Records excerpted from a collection

-=-=-

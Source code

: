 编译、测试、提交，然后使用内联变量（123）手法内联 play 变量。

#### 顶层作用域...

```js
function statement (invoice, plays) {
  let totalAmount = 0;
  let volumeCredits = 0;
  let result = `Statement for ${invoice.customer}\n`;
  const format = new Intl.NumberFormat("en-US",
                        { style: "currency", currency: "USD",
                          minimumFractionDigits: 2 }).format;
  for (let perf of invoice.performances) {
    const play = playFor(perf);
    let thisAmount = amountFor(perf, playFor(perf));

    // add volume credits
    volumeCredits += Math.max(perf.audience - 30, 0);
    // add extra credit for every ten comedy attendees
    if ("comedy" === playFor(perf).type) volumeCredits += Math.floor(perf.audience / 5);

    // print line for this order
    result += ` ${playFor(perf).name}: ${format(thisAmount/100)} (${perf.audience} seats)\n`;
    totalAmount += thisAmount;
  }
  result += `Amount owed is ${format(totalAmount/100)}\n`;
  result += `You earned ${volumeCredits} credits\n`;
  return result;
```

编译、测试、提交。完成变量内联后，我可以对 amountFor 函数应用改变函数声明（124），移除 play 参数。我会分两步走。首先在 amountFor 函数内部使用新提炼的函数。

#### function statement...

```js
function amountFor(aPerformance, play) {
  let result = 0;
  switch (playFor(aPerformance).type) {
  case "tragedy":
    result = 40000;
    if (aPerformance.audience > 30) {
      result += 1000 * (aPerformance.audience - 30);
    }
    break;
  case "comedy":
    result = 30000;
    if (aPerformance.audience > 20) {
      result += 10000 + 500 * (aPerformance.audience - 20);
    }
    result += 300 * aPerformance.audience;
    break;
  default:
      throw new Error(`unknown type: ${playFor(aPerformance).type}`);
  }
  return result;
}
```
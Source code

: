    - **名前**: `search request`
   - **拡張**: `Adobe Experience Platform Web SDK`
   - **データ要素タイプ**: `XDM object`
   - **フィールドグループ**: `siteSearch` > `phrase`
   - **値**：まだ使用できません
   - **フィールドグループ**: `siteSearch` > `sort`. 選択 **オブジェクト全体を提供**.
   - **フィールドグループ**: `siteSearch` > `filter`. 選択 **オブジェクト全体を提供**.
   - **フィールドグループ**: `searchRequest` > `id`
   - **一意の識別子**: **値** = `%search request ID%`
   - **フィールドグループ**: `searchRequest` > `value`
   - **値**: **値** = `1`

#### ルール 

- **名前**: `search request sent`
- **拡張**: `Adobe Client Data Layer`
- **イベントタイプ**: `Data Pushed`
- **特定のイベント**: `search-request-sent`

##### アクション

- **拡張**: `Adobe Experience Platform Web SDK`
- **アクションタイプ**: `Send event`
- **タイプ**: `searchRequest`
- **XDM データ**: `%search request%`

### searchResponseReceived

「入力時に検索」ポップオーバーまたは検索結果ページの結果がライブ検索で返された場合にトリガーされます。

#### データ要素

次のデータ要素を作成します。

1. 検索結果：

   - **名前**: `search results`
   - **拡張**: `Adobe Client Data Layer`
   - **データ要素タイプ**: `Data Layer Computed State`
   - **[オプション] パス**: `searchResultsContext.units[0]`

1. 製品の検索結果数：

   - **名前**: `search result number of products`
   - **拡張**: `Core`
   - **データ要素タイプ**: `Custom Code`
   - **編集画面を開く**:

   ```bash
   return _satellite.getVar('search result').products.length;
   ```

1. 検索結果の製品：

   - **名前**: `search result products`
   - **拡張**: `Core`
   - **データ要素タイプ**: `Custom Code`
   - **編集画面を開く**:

-=-=-

TASK OBJECTIVE | Every line of the data above is to be copied out exactly.

EXERCISE RESPONSE |
Source code

: 编译、测试、提交，然后使用内联变量（123）手法内联 play 变量。

#### 顶层作用域...

```js
function statement (invoice, plays) {
  let totalAmount = 0;
  let volumeCredits = 0;
  let result = `Statement for ${invoice.customer}\n`;
  const format = new Intl.NumberFormat("en-US",
                        { style: "currency", currency: "USD",
                          minimumFractionDigits: 2 }).format;
  for (let perf of invoice.performances) {
    const play = playFor(perf);
    let thisAmount = amountFor(perf, playFor(perf));

    // add volume credits
    volumeCredits += Math.max(perf.audience - 30, 0);
    // add extra credit for every ten comedy attendees
    if ("comedy" === playFor(perf).type) volumeCredits += Math.floor(perf.audience / 5);

    // print line for this order
    result += ` ${playFor(perf).name}: ${format(thisAmount/100)} (${perf.audience} seats)\n`;
    totalAmount += thisAmount;
  }
  result += `Amount owed is ${format(totalAmount/100)}\n`;
  result += `You earned ${volumeCredits} credits\n`;
  return result;
```

编译、测试、提交。完成变量内联后，我可以对 amountFor 函数应用改变函数声明（124），移除 play 参数。我会分两步走。首先在 amountFor 函数内部使用新提炼的函数。

#### function statement...

```js
function amountFor(aPerformance, play) {
  let result = 0;
  switch (playFor(aPerformance).type) {
  case "tragedy":
    result = 40000;
    if (aPerformance.audience > 30) {
      result += 1000 * (aPerformance.audience - 30);
    }
    break;
  case "comedy":
    result = 30000;
    if (aPerformance.audience > 20) {
      result += 10000 + 500 * (aPerformance.audience - 20);
    }
    result += 300 * aPerformance.audience;
    break;
  default:
      throw new Error(`unknown type: ${playFor(aPerformance).type}`);
  }
  return result;
}
```
Source code

:    - **名前**: `search request`
   - **拡張**: `Adobe Experience Platform Web SDK`
   - **データ要素タイプ**: `XDM object`
   - **フィールドグループ**: `siteSearch` > `phrase`
   - **値**：まだ使用できません
   - **フィールドグループ**: `siteSearch` > `sort`. 選択 **オブジェクト全体を提供**.
   - **フィールドグループ**: `siteSearch` > `filter`. 選択 **オブジェクト全体を提供**.
   - **フィールドグループ**: `searchRequest` > `id`
   - **一意の識別子**: **値** = `%search request ID%`
   - **フィールドグループ**: `searchRequest` > `value`
   - **値**: **値** = `1`

#### ルール 

- **名前**: `search request sent`
- **拡張**: `Adobe Client Data Layer`
- **イベントタイプ**: `Data Pushed`
- **特定のイベント**: `search-request-sent`

##### アクション

- **拡張**: `Adobe Experience Platform Web SDK`
- **アクションタイプ**: `Send event`
- **タイプ**: `searchRequest`
- **XDM データ**: `%search request%`

### searchResponseReceived

「入力時に検索」ポップオーバーまたは検索結果ページの結果がライブ検索で返された場合にトリガーされます。

#### データ要素

次のデータ要素を作成します。

1. 検索結果：

   - **名前**: `search results`
   - **拡張**: `Adobe Client Data Layer`
   - **データ要素タイプ**: `Data Layer Computed State`
   - **[オプション] パス**: `searchResultsContext.units[0]`

1. 製品の検索結果数：

   - **名前**: `search result number of products`
   - **拡張**: `Core`
   - **データ要素タイプ**: `Custom Code`
   - **編集画面を開く**:

   ```bash
   return _satellite.getVar('search result').products.length;
   ```

1. 検索結果の製品：

   - **名前**: `search result products`
   - **拡張**: `Core`
   - **データ要素タイプ**: `Custom Code`
   - **編集画面を開く**:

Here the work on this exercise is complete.